> **Task**:
Consider the material that follows. How many of its lines contain "using"? Reply with the number alone.

***

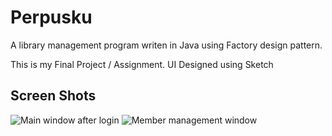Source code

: # Perpusku
A library management program writen in Java using Factory design pattern.

This is my Final Project / Assignment.
UI Designed using Sketch

## Screen Shots
![Main window after login](https://i.postimg.cc/hjkWTfv1/Perpusku-1.png)
![Member management window](https://i.postimg.cc/pVjtxYcG/Perpusku-2.png)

***

> **Written response**:
2